PROBLEM STATEMENT
Work out how many lines in the following entries contain the string "floatplacement", and write only that number.

Stored data entries

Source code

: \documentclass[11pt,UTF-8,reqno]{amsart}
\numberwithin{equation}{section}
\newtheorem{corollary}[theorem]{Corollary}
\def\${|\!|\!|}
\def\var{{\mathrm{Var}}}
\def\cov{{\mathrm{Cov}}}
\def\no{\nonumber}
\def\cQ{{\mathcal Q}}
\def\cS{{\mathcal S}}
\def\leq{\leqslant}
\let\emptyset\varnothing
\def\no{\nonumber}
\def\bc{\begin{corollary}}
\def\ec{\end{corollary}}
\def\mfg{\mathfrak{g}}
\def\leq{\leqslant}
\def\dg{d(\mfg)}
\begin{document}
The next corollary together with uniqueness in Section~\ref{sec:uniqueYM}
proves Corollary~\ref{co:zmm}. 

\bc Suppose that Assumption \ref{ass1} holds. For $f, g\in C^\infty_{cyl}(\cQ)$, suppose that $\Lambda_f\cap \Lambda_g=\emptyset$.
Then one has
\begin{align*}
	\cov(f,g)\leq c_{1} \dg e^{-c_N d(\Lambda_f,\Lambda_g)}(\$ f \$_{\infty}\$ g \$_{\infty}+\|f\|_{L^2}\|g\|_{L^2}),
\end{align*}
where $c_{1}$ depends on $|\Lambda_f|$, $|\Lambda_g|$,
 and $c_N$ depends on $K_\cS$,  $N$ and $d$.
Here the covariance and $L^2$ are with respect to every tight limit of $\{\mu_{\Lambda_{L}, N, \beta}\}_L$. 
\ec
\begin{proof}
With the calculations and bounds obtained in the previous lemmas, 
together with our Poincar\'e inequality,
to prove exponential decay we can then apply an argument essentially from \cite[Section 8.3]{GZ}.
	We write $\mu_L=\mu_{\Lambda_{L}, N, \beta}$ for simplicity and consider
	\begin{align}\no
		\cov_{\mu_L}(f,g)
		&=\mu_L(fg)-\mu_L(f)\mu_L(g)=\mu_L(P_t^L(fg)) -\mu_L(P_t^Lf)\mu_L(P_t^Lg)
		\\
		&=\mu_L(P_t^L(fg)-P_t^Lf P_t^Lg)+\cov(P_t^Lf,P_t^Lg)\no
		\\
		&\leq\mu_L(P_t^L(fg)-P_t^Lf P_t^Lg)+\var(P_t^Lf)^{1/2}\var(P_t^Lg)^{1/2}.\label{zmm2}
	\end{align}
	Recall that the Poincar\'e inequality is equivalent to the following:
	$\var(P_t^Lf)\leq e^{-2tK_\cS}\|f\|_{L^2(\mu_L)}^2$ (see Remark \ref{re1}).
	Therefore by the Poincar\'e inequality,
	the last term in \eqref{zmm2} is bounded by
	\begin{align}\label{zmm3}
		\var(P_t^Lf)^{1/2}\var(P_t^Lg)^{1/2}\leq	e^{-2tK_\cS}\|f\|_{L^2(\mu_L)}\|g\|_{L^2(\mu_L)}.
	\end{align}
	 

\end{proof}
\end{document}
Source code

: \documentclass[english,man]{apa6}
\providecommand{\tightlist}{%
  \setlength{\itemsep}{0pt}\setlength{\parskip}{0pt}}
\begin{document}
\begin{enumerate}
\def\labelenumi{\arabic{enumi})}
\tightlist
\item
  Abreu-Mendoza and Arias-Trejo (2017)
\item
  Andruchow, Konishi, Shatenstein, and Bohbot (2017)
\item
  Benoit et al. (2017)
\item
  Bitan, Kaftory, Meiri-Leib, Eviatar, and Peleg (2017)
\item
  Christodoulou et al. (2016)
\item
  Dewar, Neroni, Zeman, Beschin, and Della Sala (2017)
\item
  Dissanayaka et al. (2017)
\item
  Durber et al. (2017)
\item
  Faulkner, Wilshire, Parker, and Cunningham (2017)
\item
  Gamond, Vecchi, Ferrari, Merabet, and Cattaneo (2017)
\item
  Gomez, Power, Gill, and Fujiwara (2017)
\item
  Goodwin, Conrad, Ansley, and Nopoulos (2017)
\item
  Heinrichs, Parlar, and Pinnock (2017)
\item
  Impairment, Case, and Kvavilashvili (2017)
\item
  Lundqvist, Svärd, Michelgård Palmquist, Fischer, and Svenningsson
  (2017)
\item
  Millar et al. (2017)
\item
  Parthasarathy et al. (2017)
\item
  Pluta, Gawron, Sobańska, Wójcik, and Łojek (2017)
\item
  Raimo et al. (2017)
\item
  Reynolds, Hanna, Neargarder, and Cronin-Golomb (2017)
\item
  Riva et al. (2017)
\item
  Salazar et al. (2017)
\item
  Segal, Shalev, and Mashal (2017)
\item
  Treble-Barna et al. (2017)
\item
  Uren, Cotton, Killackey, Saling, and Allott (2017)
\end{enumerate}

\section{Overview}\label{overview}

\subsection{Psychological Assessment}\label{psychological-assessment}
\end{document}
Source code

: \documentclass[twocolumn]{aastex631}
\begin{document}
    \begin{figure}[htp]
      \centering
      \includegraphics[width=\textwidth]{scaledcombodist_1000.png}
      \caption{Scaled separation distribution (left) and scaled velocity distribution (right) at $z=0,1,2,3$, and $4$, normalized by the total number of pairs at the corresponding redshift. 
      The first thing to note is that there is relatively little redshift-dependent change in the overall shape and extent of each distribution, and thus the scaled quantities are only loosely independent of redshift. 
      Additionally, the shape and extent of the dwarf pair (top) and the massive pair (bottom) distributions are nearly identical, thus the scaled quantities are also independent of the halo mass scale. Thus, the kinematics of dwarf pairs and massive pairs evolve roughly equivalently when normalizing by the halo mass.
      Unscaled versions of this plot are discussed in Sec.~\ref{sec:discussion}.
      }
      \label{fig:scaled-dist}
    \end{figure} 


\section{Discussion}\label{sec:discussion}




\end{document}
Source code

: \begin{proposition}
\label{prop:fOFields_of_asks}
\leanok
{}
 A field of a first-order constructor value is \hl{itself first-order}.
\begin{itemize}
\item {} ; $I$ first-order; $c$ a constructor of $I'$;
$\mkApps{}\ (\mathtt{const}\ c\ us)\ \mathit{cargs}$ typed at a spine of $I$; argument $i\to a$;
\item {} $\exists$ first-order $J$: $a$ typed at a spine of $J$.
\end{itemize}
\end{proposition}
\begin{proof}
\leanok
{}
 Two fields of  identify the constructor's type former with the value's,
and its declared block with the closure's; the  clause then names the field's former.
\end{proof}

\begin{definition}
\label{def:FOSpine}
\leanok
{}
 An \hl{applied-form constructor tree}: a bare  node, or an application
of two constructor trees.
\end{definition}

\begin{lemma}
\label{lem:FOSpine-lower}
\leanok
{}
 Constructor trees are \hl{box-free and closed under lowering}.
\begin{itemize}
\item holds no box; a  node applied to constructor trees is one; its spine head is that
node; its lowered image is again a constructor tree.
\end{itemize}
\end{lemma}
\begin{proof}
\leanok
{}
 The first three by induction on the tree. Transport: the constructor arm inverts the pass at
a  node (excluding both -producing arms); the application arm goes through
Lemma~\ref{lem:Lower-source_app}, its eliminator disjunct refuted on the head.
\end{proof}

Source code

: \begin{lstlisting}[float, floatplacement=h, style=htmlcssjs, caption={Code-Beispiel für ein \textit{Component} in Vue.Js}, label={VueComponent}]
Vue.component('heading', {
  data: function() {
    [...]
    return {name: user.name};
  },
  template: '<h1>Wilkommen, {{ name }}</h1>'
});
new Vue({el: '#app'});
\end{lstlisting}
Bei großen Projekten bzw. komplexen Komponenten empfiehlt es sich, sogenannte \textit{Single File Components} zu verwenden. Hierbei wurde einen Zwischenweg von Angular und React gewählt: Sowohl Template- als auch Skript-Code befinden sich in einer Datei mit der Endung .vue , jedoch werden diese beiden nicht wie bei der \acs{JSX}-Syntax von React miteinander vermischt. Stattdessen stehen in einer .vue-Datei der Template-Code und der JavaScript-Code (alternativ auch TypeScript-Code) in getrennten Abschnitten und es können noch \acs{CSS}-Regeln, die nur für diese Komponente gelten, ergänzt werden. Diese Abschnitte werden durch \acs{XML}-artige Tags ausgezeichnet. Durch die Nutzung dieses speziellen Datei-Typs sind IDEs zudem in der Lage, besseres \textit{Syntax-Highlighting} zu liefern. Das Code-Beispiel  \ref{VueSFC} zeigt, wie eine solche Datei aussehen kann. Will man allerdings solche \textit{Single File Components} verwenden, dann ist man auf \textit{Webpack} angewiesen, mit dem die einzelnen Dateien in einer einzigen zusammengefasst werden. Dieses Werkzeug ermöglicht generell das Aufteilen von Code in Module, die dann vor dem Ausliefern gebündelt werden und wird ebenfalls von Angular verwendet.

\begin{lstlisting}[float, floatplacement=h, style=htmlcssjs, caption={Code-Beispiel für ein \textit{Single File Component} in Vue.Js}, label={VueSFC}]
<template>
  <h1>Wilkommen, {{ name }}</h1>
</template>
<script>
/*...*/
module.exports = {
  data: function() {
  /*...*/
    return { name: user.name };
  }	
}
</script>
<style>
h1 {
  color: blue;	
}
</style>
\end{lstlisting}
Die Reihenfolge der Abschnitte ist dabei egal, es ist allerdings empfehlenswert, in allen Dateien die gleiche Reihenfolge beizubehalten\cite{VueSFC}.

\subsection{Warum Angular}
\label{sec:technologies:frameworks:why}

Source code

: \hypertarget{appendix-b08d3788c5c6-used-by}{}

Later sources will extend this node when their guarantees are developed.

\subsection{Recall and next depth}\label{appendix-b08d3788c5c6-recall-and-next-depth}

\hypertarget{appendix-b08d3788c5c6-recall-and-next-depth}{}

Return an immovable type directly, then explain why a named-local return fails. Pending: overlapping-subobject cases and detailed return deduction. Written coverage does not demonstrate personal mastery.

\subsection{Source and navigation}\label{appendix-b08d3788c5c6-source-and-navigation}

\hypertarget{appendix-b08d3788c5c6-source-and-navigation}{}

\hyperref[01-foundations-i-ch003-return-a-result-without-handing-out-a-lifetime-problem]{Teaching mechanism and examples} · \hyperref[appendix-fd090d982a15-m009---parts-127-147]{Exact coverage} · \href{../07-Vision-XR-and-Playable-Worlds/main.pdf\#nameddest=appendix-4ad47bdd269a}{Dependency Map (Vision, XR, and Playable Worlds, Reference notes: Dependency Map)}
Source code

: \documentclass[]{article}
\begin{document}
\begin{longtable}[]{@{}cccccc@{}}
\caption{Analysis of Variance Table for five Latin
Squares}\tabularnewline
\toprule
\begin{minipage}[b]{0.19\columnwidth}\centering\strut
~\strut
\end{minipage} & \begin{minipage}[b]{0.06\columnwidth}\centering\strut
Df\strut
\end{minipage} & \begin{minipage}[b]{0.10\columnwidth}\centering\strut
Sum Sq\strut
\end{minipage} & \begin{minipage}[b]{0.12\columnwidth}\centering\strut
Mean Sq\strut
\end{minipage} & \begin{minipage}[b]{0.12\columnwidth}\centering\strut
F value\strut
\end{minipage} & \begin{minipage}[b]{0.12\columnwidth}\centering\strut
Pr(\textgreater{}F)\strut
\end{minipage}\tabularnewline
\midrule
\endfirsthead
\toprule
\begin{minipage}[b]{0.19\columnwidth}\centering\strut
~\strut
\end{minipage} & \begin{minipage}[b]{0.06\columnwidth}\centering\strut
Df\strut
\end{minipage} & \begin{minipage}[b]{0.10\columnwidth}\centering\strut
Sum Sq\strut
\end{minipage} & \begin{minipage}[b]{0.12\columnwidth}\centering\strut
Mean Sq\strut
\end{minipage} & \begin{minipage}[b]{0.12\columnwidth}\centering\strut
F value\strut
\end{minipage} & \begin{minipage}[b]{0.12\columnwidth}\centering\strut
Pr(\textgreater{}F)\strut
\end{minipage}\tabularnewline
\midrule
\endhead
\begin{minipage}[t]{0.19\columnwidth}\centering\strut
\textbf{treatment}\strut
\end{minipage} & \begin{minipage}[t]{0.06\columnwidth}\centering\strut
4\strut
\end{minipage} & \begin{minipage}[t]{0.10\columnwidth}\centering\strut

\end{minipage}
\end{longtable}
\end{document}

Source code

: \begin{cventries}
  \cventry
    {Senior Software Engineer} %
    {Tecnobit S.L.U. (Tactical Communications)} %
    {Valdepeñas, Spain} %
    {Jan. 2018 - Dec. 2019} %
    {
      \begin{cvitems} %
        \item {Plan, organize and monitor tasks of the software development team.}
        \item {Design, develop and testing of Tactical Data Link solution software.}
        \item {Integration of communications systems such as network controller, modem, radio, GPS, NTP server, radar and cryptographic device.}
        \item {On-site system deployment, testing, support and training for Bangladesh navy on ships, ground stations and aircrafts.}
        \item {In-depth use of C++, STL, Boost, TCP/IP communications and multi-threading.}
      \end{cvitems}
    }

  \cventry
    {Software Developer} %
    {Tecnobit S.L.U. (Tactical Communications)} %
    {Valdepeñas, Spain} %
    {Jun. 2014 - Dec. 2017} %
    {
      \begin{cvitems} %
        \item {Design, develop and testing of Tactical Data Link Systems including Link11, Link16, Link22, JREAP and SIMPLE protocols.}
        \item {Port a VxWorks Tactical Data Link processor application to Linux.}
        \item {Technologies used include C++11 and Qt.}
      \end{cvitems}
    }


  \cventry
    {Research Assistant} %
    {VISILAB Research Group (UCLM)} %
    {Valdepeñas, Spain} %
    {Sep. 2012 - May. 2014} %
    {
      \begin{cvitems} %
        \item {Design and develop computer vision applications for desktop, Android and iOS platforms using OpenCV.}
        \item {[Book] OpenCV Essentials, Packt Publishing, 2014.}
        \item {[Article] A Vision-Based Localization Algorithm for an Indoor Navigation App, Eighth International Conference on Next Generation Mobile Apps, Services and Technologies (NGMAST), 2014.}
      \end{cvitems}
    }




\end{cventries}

RESPONSE AREA
2